• **Provided entries**

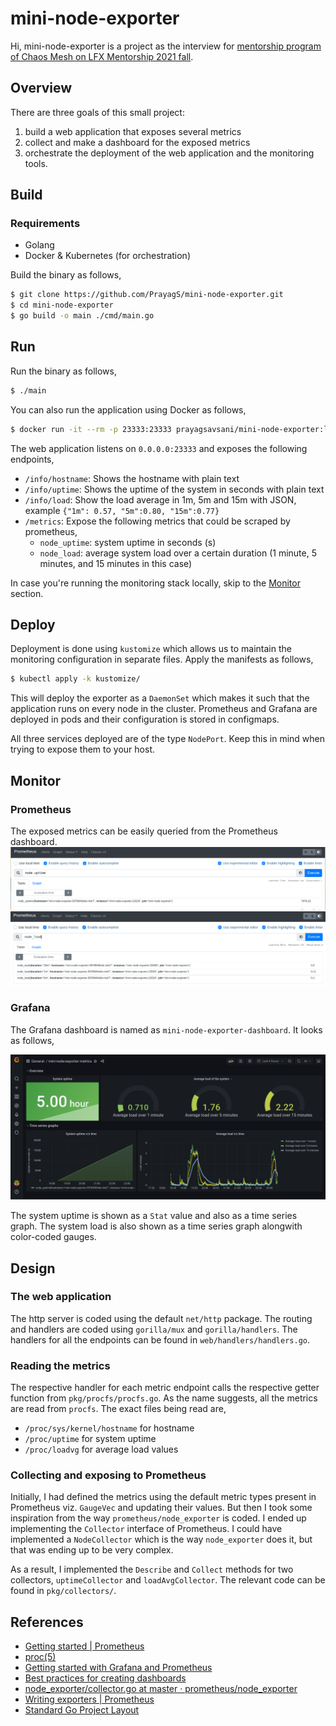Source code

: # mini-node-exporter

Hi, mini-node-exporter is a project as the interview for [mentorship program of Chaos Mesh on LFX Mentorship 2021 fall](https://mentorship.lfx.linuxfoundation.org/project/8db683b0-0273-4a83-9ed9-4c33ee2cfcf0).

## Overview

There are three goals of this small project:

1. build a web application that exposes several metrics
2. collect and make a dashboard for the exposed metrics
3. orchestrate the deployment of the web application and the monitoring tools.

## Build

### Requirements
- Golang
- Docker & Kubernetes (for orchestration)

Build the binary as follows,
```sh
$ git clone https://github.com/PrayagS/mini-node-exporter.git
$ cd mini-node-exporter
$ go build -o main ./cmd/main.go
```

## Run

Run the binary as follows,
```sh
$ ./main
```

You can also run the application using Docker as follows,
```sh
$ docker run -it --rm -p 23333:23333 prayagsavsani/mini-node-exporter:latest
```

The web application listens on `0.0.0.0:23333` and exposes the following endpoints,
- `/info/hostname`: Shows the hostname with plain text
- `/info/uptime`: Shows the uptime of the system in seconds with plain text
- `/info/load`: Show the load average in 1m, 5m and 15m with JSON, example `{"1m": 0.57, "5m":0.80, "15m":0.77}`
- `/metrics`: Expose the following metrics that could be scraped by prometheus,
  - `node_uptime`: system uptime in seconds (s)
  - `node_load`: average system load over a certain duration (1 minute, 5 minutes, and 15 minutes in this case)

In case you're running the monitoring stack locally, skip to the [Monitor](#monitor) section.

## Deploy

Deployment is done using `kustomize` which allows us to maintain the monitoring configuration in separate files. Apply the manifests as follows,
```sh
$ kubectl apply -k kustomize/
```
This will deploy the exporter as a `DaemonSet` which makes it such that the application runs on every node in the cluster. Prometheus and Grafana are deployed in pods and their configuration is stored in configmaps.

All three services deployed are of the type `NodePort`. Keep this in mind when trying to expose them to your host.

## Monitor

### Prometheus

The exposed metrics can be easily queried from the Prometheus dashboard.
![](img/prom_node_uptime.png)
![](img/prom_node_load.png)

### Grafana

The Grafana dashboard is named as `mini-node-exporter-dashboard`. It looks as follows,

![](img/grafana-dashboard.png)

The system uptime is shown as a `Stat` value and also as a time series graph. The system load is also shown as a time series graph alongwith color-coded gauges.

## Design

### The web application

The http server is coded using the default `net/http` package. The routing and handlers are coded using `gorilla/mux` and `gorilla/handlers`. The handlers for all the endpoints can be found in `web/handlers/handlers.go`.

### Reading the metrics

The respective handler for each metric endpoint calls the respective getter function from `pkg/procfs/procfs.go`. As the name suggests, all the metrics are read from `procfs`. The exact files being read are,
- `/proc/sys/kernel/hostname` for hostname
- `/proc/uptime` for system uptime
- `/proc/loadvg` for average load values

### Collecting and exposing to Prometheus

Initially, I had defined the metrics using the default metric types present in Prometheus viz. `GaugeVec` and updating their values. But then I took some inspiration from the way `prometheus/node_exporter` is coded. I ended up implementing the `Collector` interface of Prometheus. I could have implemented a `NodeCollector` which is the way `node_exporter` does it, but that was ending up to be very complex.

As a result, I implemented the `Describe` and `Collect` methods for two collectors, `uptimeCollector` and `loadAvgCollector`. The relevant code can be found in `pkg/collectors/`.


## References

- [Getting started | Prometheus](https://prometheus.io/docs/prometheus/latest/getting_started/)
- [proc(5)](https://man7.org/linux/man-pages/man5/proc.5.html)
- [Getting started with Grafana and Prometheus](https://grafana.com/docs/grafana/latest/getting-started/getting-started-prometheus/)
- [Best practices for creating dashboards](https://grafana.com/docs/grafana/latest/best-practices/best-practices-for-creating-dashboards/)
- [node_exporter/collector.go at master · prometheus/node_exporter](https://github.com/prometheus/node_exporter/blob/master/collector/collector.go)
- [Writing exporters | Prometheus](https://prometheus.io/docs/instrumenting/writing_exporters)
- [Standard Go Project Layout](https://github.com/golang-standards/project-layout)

• **How to complete this task**
Using the material above, return every line that holds the string "github".

• **Expected answer**
$ git clone https://github.com/PrayagS/mini-node-exporter.git
- [node_exporter/collector.go at master · prometheus/node_exporter](https://github.com/prometheus/node_exporter/blob/master/collector/collector.go)
- [Standard Go Project Layout](https://github.com/golang-standards/project-layout)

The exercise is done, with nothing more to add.